Brief Report - (2022) Volume 16, Issue 1

Molecular Mechanism of Diabetic Nephropathy

Veena Priyadarshini*
*Correspondence: Veena Priyadarshini, Department of Life Sciences, B.S. Abdur Rahaman Crescent Institute of Science and Technology, Chennai, Tamil Nadu, India, Email:
Department of Life Sciences, B.S. Abdur Rahaman Crescent Institute of Science and Technology, Chennai, Tamil Nadu, India

Received: 05-Jan-2022, Manuscript No. jmgm-22-52702; Editor assigned: 07-Jan-2022, Pre QC No. P-52702; Reviewed: 12-Jan-2022, QC No. Q-52702; Revised: 17-Jan-2022, Manuscript No. R-52702; Published: 22-Jan-2022 , DOI: 10.37421/1747-0862.22.16.527
Citation: Priyadarshini, Veena. “Molecular Mechanism of Diabetic Nephropathy.” J Mol Genet Med 16(2022): 527. DOI: 10.37421/1747-0862.22.16.527.
Copyright: © 2022 Priyadarshini V. This is an open-access article distributed under the terms of the Creative Commons Attribution License, which permits unrestricted use, distribution, and reproduction in any medium, provided the original author and source are credited.

Brief Report

Diabetic nephropathy is a prominent cause of end-stage renal failure, which may explain diabetes-related impairments and high mortality rates. Diabetic nephropathy appears to be caused by a combination of metabolic and hemodynamic variables, which activate similar pathways that cause kidney damage. Recent major landmark clinical trials have revealed that strict glucose control lowers the risk of diabetic nephropathy development and progression, and that blocking the renin-angiotensin system (RAS) is a key target for both metabolic and hemodynamic derangements in diabetic nephropathy. Diabetic nephropathy, on the other hand, continues to be the major cause of end-stage renal failure in affluent countries. As a result, developing novel therapeutic techniques that directly target diabetic nephropathy could be beneficial for the majority of diabetic patients. High glucose elicits vascular inflammation and changes gene expression of growth factors and cytokines through various mechanisms such as increased production of oxidative stress and advanced glycation end products (AGEs) and activation of the RAS and protein kinase C (PKC), which may be involved in the development and progression of diabetic nephropathy. Diabetic nephropathy appears to be caused by a combination of metabolic and hemodynamic variables, which activate similar pathways that cause kidney damage. Recent large prospective clinical trials have revealed that strict glucose control significantly lowers microvascular problems in diabetic patients, and the Renin-angiotensin System (RAS) is a key target for both metabolic and hemodynamic abnormalities in diabetic nephropathy [1].

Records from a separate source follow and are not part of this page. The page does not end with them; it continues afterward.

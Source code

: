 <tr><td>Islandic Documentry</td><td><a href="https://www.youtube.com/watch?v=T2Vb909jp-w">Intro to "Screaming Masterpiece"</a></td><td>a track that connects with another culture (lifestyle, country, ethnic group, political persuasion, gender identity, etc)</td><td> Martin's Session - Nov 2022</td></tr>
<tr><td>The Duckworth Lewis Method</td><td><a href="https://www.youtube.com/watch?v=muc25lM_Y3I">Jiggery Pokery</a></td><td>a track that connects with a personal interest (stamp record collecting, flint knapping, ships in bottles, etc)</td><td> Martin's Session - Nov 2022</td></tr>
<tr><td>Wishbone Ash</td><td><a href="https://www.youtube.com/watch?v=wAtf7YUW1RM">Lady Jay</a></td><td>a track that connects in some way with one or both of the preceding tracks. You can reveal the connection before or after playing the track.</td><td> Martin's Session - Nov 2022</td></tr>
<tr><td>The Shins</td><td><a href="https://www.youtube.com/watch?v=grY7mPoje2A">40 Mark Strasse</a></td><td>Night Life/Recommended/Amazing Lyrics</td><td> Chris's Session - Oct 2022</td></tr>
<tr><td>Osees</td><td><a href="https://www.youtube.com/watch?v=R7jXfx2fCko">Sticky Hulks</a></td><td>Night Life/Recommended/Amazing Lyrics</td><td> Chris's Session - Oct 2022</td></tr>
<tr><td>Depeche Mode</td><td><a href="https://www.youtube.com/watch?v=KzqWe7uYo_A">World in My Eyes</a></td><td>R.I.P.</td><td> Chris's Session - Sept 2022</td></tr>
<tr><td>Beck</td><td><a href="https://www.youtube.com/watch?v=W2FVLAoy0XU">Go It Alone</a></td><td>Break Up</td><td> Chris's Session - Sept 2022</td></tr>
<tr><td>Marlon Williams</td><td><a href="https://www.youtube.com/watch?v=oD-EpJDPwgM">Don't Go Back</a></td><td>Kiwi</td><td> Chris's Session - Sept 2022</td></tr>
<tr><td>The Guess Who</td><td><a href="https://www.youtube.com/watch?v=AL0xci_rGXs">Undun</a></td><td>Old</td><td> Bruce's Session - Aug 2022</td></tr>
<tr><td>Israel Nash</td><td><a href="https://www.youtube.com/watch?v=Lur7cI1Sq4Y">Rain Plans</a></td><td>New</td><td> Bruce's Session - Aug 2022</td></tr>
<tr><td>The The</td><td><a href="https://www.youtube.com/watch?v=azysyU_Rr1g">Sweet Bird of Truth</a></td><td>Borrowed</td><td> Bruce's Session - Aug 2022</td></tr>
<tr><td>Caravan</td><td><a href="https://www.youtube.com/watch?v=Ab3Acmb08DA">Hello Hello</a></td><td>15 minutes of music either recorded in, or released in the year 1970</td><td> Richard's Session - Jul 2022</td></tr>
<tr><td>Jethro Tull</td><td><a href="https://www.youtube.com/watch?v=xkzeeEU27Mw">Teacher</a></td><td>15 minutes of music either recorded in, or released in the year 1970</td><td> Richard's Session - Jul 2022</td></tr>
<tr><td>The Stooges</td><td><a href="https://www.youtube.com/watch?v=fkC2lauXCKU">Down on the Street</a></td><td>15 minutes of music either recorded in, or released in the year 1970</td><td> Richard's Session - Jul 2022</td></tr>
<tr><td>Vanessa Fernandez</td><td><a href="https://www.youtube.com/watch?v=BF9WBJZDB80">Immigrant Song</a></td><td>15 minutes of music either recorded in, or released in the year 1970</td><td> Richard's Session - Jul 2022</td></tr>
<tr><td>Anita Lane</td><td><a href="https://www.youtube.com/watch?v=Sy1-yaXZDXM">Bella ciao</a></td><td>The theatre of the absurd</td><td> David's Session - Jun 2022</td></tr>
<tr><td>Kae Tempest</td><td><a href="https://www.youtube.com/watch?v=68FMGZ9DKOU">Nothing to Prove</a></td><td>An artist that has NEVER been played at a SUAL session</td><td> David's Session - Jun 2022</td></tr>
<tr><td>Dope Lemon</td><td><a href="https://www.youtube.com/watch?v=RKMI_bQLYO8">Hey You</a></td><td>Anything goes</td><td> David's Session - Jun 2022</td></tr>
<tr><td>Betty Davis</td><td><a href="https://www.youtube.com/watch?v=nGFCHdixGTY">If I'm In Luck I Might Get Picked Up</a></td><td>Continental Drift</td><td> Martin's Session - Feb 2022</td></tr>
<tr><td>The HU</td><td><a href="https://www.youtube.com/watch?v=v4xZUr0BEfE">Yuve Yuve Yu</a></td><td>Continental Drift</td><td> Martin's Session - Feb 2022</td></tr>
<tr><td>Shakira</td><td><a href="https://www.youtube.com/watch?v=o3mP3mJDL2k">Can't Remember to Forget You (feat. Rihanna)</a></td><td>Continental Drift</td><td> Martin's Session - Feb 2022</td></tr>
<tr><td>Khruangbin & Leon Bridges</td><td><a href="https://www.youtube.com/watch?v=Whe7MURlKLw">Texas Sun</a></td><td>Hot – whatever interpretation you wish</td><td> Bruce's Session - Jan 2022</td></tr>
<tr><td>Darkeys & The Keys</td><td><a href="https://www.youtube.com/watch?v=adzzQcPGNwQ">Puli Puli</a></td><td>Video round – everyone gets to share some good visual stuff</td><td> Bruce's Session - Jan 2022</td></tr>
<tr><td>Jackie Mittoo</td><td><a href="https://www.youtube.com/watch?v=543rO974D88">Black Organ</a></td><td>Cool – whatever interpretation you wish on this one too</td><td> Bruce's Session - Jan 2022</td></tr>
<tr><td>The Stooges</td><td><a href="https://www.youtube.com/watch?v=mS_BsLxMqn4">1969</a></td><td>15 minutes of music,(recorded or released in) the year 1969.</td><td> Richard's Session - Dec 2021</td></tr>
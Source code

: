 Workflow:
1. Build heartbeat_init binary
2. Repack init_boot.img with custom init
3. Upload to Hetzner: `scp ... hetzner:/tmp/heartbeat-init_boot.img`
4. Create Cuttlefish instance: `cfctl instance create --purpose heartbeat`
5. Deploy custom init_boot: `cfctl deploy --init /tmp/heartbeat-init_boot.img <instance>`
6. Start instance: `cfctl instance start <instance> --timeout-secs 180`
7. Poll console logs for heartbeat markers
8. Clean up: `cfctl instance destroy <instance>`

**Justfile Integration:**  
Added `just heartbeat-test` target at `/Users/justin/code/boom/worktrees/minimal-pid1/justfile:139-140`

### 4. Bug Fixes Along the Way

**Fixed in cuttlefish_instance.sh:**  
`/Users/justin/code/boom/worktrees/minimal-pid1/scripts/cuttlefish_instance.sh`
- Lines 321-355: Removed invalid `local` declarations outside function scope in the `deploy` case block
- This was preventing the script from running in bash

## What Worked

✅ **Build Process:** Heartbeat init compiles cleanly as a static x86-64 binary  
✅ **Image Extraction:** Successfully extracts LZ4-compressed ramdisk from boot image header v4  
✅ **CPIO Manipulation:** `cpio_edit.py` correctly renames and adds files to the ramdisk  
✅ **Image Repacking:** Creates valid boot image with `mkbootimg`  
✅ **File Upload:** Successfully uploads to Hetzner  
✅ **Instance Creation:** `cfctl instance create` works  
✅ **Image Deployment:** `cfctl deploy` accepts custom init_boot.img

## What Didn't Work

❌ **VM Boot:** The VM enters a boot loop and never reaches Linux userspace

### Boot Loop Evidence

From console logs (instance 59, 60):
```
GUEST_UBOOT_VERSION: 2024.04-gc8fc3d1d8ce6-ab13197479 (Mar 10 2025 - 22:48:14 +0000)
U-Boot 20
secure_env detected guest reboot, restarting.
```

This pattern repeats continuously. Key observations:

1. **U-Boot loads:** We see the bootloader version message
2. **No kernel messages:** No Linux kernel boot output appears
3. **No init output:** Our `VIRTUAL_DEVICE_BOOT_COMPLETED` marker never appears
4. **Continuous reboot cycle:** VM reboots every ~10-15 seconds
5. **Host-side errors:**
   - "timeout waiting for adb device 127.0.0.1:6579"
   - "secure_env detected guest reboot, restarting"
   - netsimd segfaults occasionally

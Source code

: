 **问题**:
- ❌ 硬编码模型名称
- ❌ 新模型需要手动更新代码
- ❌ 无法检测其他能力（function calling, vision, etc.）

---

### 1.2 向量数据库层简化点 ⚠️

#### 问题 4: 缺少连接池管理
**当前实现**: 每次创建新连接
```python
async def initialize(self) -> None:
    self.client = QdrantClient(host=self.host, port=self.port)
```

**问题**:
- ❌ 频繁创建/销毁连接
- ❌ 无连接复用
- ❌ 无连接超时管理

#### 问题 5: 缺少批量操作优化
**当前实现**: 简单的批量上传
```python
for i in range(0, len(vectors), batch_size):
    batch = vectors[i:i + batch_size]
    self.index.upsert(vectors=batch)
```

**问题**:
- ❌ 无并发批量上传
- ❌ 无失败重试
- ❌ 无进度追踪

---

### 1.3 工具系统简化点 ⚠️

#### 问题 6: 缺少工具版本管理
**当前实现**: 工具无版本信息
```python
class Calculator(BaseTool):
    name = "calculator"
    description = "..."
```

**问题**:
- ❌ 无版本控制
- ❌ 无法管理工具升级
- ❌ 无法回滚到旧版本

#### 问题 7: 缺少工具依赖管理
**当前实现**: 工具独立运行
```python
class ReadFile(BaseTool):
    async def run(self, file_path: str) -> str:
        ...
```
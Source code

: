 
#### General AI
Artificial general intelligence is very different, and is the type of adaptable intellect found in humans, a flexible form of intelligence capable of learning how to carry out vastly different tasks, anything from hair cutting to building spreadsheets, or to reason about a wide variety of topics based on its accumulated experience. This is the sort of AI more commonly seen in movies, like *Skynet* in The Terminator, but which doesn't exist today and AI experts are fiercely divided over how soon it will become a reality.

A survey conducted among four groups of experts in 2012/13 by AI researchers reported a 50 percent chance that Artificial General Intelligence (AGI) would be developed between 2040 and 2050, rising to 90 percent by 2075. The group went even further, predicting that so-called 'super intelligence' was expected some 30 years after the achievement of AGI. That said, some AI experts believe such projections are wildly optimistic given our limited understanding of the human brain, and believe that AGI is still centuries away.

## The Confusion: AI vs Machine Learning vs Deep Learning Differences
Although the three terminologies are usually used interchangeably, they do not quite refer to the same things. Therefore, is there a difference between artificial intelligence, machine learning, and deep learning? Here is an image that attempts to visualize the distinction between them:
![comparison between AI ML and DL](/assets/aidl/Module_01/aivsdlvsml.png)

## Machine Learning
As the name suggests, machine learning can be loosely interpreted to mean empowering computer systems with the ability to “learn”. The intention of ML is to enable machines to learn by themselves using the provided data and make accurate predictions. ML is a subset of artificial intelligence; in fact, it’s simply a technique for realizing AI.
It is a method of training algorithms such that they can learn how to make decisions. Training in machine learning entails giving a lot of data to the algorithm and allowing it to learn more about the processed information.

For diabetic nephropathy patients, innovative treatment methods that particularly address these metabolic and hemodynamic derangements are desired. In individuals with diabetes and/or end-stage renal failure, advanced glycation end products (AGEs) are heterogeneous cross-linked sugarderived proteins that can accumulate in the glomerular basement membrane, mesangial cells, endothelial cells, and podocytes. Multifactorial mechanisms such as oxidative stress generation and overproduction of different growth factors and cytokines are thought to be involved in the pathogenesis of diabetic nephropathy. Furthermore, it has recently been postulated that the crosstalk between AGEs and the renin-angiotensin system (RAS) plays a role in diabetic nephropathy [2].

Furthermore, activation of the RAS causes the creation of Reactive Oxygen Species (ROS), which stimulates the synthesis of growth factors and cytokines by renal cells. These findings suggest that combining RAS inhibitors with blockers of AGE formation and/or their downstream pathway could be a novel therapeutic option for diabetic nephropathy prevention. NAD(P)H oxidase, advanced glycation end products (AGE), abnormalities in the polyol pathway, uncoupled Nitric Oxide Synthase (NOS), and the mitochondrial respiratory chain via oxidative phosphorylation have all been linked to increased production of reactive oxygen species (ROS). Excess ROS influence protein kinase C, mitogen-activated protein kinases, and different cytokines and transcription factors, resulting in increased expression of Extracellular Matrix (ECM) genes as fibrosis and end-stage renal disease develop. NAD(P)H oxidase, advanced glycation end products (AGE), abnormalities in the polyol pathway, uncoupled Nitric Oxide Synthase (NOS), and the mitochondrial respiratory chain via oxidative phosphorylation have all been linked to increased production of Reactive Oxygen Species (ROS) [3,4].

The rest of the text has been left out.